Back like some rare form of locust on the swarm again after seven years are the Maharajas with their fifth long player. The only morph since last time is the swap of drummers: Jesper Karlsson (Nymphet Noodlers, Diamond Dogs, Thunder Express, Dundertåget, Odyssey/Black Temple…) in for Ricard Harryson. For you newbies the band is a Swedish conglomeration of a guitarist from the first international garage rock revival, Jens Lindberg (Crimson Shadows, High Speeed V, Blindshag, Mongrels, Cliffhangers, Stomachmouths, Maggots…) — the heart and soul of the band, and some young ‘uns from the second international garage rock revival: singer/guitarist Mathias Lilja (Strollers, Satans, solo…), and the mysterious Ulf Guttormsson, bass and prime songwriter.
This album might be their finest yet: Strong, kick-ass rock with end points now stretched out to encompass power pop (but unlike many modern pretenders to the throne they don’t forget the power part of the equation, nor the harmonies). Across the course of the album the general sense of movement is from the pop to the rock, with switchbacks along the way. It’s most familiar, occasional reflection is that of Matthew Sweet, if in some alternate universe he hadn’t lost his way after Girlfriend. (See the intro to the bridge of the soaring, janglicious title cut.)
The album leads off with the pumping, driving Nothing in Return, a taut 2’ 45” (8 of the 14 cuts here come in under three minutes). Stacked guitars and vocals weaving in and out, with the melody always bound tightly to ‘em. Then they blast Into the Unknown: A brief single, plucking guitar and distant-treated vocal with a second tonal guitar underlay intro, and then the rest of the band come powering in. The chug and the call-and-response chorus camouflage the faintest echo of Starman in the song. Keeping the booster rockets on they enter the bridge: back comes the treated vocals and a slicing and dicing guitar solo that never loses the through line. Way further down It Doesn’t Matter Anymore is a full-on rocker, mixing both castigation and consolation; the tart and sweet of it matched by the declarative lead vocal and the interjecting backing chorus, along with the morphing, yet always tuneful guitars.
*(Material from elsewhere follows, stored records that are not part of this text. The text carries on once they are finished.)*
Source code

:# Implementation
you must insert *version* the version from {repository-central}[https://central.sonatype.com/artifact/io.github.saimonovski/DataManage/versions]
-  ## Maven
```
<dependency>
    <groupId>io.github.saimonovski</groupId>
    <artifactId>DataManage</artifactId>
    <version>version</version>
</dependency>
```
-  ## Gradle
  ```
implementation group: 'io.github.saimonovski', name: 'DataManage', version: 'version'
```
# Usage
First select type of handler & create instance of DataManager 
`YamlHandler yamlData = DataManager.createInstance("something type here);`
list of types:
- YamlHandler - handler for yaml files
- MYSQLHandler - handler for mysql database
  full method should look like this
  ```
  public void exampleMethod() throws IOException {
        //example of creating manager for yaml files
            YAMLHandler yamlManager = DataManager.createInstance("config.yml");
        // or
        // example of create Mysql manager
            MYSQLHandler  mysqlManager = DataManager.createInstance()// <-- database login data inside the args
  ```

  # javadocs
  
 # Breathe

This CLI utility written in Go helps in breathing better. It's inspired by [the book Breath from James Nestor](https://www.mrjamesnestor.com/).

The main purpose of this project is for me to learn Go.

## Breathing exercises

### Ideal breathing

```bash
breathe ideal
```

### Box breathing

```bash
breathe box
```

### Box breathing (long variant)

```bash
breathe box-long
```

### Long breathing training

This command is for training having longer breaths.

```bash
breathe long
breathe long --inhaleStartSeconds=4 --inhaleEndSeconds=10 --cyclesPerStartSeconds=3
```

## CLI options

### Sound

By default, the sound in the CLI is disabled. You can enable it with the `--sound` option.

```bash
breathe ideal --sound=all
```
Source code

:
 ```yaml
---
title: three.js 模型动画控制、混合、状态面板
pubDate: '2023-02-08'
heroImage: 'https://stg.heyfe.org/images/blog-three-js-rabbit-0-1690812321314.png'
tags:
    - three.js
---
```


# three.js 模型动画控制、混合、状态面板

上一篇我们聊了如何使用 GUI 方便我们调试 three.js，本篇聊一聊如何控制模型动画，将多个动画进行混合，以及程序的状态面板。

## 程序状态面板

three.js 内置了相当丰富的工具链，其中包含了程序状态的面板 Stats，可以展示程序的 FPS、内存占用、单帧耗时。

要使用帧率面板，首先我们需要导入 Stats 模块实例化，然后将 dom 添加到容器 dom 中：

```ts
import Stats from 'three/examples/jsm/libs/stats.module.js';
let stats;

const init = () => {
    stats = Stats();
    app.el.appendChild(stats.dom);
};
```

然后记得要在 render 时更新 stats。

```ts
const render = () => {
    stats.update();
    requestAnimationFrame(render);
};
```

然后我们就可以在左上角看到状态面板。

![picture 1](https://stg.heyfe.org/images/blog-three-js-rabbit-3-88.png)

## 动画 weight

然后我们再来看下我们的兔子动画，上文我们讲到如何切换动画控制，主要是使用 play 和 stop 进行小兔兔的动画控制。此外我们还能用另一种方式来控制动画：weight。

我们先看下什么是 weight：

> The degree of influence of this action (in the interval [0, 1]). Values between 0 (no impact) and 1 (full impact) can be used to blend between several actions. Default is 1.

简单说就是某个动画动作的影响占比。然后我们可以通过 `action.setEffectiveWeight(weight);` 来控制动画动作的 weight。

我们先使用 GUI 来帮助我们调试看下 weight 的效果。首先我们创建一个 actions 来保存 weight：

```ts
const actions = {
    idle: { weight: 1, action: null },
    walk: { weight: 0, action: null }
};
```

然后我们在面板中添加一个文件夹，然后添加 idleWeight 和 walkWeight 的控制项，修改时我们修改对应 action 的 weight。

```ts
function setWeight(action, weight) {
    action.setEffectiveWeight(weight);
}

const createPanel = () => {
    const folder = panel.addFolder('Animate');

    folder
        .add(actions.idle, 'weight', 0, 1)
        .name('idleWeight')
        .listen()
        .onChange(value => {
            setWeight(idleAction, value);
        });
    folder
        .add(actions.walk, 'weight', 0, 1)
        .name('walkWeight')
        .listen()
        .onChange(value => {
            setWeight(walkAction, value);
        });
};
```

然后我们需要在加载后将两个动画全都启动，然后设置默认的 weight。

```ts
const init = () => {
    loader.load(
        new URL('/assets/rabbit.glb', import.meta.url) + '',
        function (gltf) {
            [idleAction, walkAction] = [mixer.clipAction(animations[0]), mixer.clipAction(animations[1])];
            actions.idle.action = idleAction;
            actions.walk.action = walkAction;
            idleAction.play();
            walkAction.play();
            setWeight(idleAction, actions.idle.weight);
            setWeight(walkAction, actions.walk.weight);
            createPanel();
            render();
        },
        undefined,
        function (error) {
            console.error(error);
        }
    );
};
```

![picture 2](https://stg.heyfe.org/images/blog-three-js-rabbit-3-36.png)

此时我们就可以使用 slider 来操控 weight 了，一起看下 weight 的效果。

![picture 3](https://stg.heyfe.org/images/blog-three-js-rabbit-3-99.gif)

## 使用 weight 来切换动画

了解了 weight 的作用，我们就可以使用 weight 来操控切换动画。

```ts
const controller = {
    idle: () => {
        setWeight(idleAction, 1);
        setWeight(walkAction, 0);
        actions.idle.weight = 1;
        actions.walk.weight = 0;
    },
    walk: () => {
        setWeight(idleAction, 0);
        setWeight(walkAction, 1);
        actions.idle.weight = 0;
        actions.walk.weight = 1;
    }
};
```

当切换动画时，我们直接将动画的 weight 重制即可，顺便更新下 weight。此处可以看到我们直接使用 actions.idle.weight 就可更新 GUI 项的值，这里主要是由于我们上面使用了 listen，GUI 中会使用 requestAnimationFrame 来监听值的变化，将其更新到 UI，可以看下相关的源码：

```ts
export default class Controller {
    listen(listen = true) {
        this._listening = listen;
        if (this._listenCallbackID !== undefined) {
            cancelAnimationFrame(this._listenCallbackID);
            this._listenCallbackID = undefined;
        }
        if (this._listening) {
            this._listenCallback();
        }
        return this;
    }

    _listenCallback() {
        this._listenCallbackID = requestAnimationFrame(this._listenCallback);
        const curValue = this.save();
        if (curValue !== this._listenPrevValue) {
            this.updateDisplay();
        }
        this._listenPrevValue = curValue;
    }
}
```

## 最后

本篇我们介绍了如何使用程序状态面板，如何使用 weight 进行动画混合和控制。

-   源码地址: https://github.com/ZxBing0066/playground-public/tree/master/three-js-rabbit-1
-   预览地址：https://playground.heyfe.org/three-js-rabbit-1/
The garage numbers also aren’t simplistic, though classic grinders they remain at heart. Take Family Provider: its intro is the fuzz guitar, organ wash and pounding drums that have led thousands of garage-rock tunes. But the verse vocals come in softer, wrapped in a light gauze of reverb giving the tune a psych twist, which is only heightened by the guitar phasing and enunciation in the bridge. The rhythmic rocker Hunch sounds like my long lost friends from Lund, the Sinners, with Mathias eerily resembling Sven Köhler (at least as my failing memory remembers those early singles), and you have to dig the razor-sharp, six second drum solo. Then just past the two minute mark the song shifts: While still on the raw side it goes blue-eyed soul, call-and-response and then fades out on a countryish guitar solo.
Mr. Lindberg steps out front for the mid-tempo ballad Water to Wine, bringing his organ up with him: a pensive, dulcet number. At 4’ 39” Hands of Tyme, another ballad, is the longest cut here. Built on a melancholic vocal, big fuzz guitar and an assortment of psych efx, it goes down as well anything else on board.
It’s been, what, six months since I’ve overcome my innate laziness and was impelled to scribble out one of these screeds. If there is even a dozen records this fine to be had in 2015 you’ll be sick of me quicker than I can down a pint of bitter.